# Oscars?



## LebronTheBetta (Apr 23, 2012)

Hello everyone! I've taken quite an interest in Oscars. Albino Oscars to be exact. There's only the color difference but I love them more than Tigers. Do any of you have them? My dad had one before and he loved it.  I think it runs in the family. My dad said in a few years I'd get to have one or two! Do you guys have them? Any advice? I already know that they need REALLY big tanks, if they eat live foods too much they can get HITH, really aggressive, even more. With all the information in the internet, I don't know which one to follow. Can you guys/gals help me out? Proper tank size, best food, how to do water changes with them in it O_O, filtration, heating, etc.
Any advice or tips will be appreciated. Thanks! :-D


----------



## Oldfishlady (Mar 1, 2010)

Oscars are really awesome fish with loads of personality, playful and messy....Not just poop machines but eating habits too.....It almost looked like all the food is being expelled through their gills than what is going in their stomach....lol.....
This is my albino...









I had 2 in my 75gal and in about 12months they had outgrown it and I had to re-home them to a friend that had a 225gal after they spawned for long term keeping....I miss them too...such cool fish and I swear....if they could have gotten out they would have followed me around the house....lol......They never liked the way I scaped the tank and would rearrange it and would even take the plastic plants and toss them out of the tank after they got done playing with it. They would carry it around, play tug-o-war with it. They killed a couple of heaters, destroyed the intake on one of the filters.

Water changes-they loved water changes....lol.....I would siphon all the water out with one python that I would have on gravity to drain outside and another python I had hooked up to the sink to refill. First I would vacuum really good removing about 75% of the water-Then I would start refilling the tank and when it was almost full-I would start draining the tank again until nearly empty and the Oscars laying on their side-Then I would start the refill and they would play in the fresh water as it flowed in...so fun to watch....I did this on a weekly basis in the 75gal with 2 Emperor 400 running (_turned off for water changes_)

I fed them-fish that I culled, marble crayfish, my homemade food, fresh crappie filets and cichlid sticks....I wouldn't recommend feeding feeder fish-due to poor nutrition and parasites-unless you raise them yourself and gut load them.

HITH-as long as you provide proper nutrition and maintain good water quality-it shouldn't be an issue

I miss my Oscars....but I didn't have a big enough tank to keep them and I wanted to plant the that tank...lol.....So I got one spawn from them and re-homed.....


----------



## LebronTheBetta (Apr 23, 2012)

Hm... Is a 100-150 gallon enough for 2? If that's too small I'll just get 1 in the future. They must roughhouse a lot.  Sorry you had to rehome them.

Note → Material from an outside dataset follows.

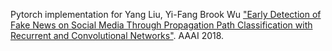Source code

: Pytorch implementation for Yang Liu, Yi-Fang Brook Wu ["Early Detection of Fake News on Social Media Through Propagation Path Classification with Recurrent and Convolutional Networks"](https://www.aaai.org/ocs/index.php/AAAI/AAAI18/paper/view/16826). AAAI 2018.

At least they have more space. Your Oscar is really beautiful.


----------



## Oldfishlady (Mar 1, 2010)

Thank you...I had that one Albino and 1 Tiger-the albino was more friendly and would let you touch him and attack you anytime you put your hand, siphon, net..etc... in the tank and the Tiger was more on the shy side-she never really tamed down all that much....

IMO...a 125-150gal would be fine for long term keeping of a pair....
I need to make a place for a 150-225gal and setup a cichlid tank-but I would be so tempted to plant it and live plants usually don't fair well with most of the big cichlids..especially Oscars and that is what I would want....lol.....The only cichlids I have now are Angelfish I have in my 55gal NPT and are fine with plants. But next to Betta....I love cichlids..awesome species that come in a lot of colors too....


----------



## LebronTheBetta (Apr 23, 2012)

Yeah, Cichlids are the most colorful of freshwater, right? I guess I'll tell my dad that we need a 125-150 gallon with massive filtration. I think I'll get plants that don't need anchoring. I've heard that they can mess those up. I'm also planning to get an Albino and Tiger because I could name it Yin and Yang.  Probably something else but I like those names. Good luck with those Cichlids! Thanks for helping me!


----------



## Relic (Jul 14, 2012)

Back in my younger days I had one in a 75 gal aquarium and with in a year he was so big he was knocking everything over and making a mess of the tank. I gave him to my grandparents who had an empty 175 gallon tank...the bought another big oscar and the only issues they had was that the oscars would sometime knock the hood off the aquarium...they had to put bricks on top to keep em from doing it. My grandparents went on vacation and I was in charge of taking care of the pets....went back to the fish room one day and found the biggest oscar dead on the floor and the hood and bricks laying inside the tank. They are awesome fish but they can also be a headache to care for.


----------



## Curlyfatbottom (Sep 29, 2011)

Oscar
Use to have one a few years back
It was a red tiger long fin n I have it in a 125
Within a 1/2 year that fish grew 4x as big
Oscar is not a really picky eater
Anything small u toss in they will try to eat


----------



## LebronTheBetta (Apr 23, 2012)

Thanks for your experience with them! My dad said he had a little baby one and it got so big! I'm willing to go through some tough times with them. I'll probably convince him to get a 125 g. Instead of a 100 g. I heard you can pet them once they get to know you? What about their slime coat?


----------



## CharStarr (Jul 3, 2012)

*The one thing I can tell you that I know from my dad also having an oscar in the past is do not feed them feeder fish. Theres a high chance the feeder fish are sick and they will pass it on to your oscar.*


----------



## LebronTheBetta (Apr 23, 2012)

That, I know. They don't have much nutrients anyway. I plan to give the Oscars the feeders 1x a month. I'm still going to QT, and hardly feed him any.


----------



## Oldfishlady (Mar 1, 2010)

LebronTheBetta said:


> I heard you can pet them once they get to know you? What about their slime coat?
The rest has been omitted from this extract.